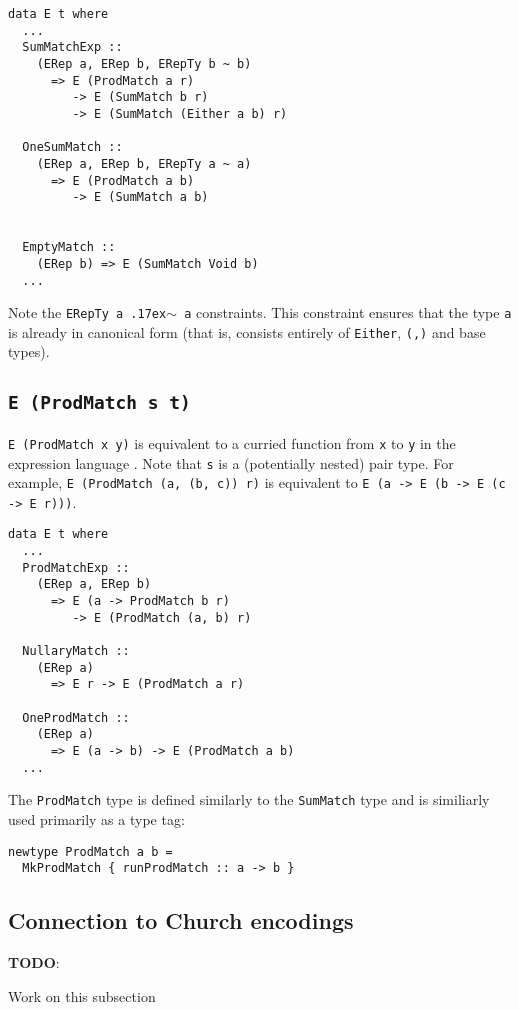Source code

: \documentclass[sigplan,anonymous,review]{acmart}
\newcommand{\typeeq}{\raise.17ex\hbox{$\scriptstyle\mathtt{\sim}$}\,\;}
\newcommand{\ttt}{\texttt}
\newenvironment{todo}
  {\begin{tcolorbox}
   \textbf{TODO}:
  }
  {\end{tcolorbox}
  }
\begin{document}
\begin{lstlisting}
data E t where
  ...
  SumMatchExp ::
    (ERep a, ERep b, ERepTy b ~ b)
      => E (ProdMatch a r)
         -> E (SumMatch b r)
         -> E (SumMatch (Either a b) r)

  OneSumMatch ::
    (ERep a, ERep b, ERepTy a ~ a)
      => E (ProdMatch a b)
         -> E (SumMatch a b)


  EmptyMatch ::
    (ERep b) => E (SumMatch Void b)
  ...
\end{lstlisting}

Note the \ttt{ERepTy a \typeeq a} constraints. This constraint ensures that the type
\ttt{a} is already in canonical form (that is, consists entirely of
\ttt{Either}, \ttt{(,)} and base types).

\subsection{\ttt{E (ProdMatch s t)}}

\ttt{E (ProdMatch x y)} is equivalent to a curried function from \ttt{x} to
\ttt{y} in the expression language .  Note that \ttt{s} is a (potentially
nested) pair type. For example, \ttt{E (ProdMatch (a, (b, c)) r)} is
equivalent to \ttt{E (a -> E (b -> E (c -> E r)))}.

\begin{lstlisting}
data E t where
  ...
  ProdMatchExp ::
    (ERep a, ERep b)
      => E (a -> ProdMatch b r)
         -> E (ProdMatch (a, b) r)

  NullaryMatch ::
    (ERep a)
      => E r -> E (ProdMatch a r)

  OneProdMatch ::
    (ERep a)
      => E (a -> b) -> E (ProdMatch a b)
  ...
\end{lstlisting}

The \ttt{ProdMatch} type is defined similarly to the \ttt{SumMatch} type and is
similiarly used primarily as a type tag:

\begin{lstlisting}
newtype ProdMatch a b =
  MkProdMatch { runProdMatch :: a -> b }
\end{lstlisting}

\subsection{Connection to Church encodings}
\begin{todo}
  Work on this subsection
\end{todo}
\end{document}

==

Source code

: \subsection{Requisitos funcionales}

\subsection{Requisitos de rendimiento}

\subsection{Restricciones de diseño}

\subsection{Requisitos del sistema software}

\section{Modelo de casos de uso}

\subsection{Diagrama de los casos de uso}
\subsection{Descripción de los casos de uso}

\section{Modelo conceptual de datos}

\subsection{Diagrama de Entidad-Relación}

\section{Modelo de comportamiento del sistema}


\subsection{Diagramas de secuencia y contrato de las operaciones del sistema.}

→ What is expected
A bare number is the whole answer: state how many lines in the data above contain "newcommand".

→ Task result
2